For each line below that contains the string "getUserId", copy that line.

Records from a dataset
• • • • • • •

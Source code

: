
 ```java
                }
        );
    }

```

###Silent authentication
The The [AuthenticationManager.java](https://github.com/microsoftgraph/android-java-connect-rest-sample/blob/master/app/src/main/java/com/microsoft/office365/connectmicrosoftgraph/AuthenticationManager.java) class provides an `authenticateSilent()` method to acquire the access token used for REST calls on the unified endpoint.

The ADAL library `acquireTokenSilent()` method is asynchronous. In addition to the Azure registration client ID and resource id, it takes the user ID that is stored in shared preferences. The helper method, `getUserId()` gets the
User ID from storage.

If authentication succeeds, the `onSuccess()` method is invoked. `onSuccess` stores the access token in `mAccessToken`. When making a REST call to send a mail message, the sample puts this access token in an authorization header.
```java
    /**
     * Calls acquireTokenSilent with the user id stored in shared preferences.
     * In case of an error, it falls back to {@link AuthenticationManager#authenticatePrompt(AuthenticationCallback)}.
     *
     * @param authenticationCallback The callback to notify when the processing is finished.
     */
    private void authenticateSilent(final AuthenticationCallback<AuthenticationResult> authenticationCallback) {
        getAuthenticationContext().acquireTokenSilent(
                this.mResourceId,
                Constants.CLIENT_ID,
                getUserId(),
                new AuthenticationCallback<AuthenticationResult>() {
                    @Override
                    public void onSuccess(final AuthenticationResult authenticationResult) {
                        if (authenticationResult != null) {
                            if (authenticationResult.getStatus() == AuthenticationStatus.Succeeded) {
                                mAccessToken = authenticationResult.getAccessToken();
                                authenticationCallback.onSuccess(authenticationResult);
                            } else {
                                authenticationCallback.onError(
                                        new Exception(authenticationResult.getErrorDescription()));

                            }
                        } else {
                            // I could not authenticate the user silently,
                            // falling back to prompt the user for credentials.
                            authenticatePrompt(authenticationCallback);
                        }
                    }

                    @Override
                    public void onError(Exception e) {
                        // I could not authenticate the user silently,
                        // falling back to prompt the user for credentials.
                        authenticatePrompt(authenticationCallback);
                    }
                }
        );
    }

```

• • • • • • •

TASK OUTPUT:
The ADAL library `acquireTokenSilent()` method is asynchronous. In addition to the Azure registration client ID and resource id, it takes the user ID that is stored in shared preferences. The helper method, `getUserId()` gets the
                getUserId(),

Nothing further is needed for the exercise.